OK I believe we were classifying scientific software differently. You were more thinking about scientific educational software, I was more thinking about scientific software as tools of scientists (due to my perspective of being a scientist). In physics almost all commercial tools are also available for Linux/Unix.

I've worked in a couple of different science fields, and still do. Strip.Log is a program for creating geological logs of drilled wells. MControl is software for interacting with drill monitoring equipment. The archeological firms I've worked at used ArcView and other GPS-interactive software for mapping and spacial analysis of arch sites, as well as more basic GPS/mapping software for more 'everyday' tasks such as simply locating the survey areas.

BTW looking at Orbiter, you might want to have a look at Celestia and Stellarium. Both are OSS and available for Linux/Windows and OSX I believe.

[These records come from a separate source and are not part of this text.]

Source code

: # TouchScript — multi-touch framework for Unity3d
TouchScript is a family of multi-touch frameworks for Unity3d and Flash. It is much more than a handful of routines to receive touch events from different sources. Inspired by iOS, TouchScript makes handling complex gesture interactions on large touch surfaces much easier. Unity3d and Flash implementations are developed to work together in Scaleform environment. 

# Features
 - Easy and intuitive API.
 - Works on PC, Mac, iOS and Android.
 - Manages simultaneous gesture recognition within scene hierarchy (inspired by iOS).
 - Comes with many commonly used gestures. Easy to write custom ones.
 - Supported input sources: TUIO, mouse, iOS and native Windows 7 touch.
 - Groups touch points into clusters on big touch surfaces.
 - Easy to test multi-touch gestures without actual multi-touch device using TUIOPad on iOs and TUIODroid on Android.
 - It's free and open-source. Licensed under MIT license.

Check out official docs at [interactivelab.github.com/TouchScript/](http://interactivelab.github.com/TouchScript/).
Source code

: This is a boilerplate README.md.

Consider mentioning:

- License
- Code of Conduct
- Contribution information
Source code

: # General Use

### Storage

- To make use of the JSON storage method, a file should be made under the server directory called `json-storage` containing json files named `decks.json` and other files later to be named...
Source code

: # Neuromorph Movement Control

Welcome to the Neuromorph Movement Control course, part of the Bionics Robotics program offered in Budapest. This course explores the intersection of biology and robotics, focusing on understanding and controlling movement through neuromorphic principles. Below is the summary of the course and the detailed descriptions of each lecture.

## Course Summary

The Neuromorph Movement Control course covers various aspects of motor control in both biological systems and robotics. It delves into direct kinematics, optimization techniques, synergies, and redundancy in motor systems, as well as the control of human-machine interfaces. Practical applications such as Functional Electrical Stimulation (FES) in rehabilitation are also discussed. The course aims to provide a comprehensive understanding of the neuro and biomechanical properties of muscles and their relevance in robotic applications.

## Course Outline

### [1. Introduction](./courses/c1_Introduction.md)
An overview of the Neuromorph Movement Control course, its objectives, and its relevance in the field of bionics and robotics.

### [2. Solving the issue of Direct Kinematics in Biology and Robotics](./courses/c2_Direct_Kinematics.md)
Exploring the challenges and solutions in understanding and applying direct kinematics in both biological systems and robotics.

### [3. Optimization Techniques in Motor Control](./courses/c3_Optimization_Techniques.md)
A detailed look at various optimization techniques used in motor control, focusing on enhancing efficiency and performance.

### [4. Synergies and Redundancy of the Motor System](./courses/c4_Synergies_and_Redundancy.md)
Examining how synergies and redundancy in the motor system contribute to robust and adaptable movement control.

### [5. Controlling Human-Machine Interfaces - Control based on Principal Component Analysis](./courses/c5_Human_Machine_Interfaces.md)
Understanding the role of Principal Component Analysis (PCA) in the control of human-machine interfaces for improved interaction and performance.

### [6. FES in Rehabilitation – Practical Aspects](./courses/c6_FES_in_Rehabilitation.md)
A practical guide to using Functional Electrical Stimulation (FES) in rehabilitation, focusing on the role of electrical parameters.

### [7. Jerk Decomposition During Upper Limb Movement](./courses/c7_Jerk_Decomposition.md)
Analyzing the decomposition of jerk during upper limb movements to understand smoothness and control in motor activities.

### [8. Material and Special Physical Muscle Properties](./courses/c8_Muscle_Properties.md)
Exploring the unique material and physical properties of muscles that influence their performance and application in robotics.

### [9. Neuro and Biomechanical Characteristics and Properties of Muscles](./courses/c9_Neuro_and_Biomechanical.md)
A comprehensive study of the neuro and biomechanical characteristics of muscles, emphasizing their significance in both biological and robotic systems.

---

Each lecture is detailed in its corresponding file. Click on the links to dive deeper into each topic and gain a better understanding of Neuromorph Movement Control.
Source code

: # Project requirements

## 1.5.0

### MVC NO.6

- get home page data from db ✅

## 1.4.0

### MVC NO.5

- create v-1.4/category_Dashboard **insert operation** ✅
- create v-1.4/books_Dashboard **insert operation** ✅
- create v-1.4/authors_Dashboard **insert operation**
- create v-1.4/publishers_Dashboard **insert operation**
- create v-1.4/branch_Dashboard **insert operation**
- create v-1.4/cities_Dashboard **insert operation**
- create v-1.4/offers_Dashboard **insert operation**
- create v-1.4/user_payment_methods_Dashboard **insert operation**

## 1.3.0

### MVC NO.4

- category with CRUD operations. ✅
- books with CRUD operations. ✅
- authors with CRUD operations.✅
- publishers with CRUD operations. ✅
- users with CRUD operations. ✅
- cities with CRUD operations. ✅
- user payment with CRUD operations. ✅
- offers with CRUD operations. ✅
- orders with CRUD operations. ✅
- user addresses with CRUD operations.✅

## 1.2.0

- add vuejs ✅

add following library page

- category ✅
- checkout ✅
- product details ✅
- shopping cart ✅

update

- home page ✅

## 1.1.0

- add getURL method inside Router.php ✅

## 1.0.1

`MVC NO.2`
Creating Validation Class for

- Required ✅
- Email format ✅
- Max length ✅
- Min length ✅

Yes, I use both of those programs, Celestia and Stellarium, in Windows regularly. Orbiter is rather different from those and from typical astronomy / stargazing software, and it's a suitable example of high-quality free software available exclusively to Windows users (threw that in to stay On Topic):
http://orbit.medphys.ucl.ac.uk/

I remember looking around FreeGIS.org for a friend but had the impression that all the software there was overkill for her requirements. However I'm not really familiar with GIS software so you might want to look there, there's definitely a lot of software for Linux as well.

Advanced GIS users might be able to make use of GRASS (often compared to ArcGIS), but you're correct about overkill. Most casual and recreational map users simply wish to view, edit, and print topo maps; and transfer data sets between the software maps and their GPS unit. Those are basic functions for geocachers, recreational hikers, land owners, archaeologists, and other field scientists.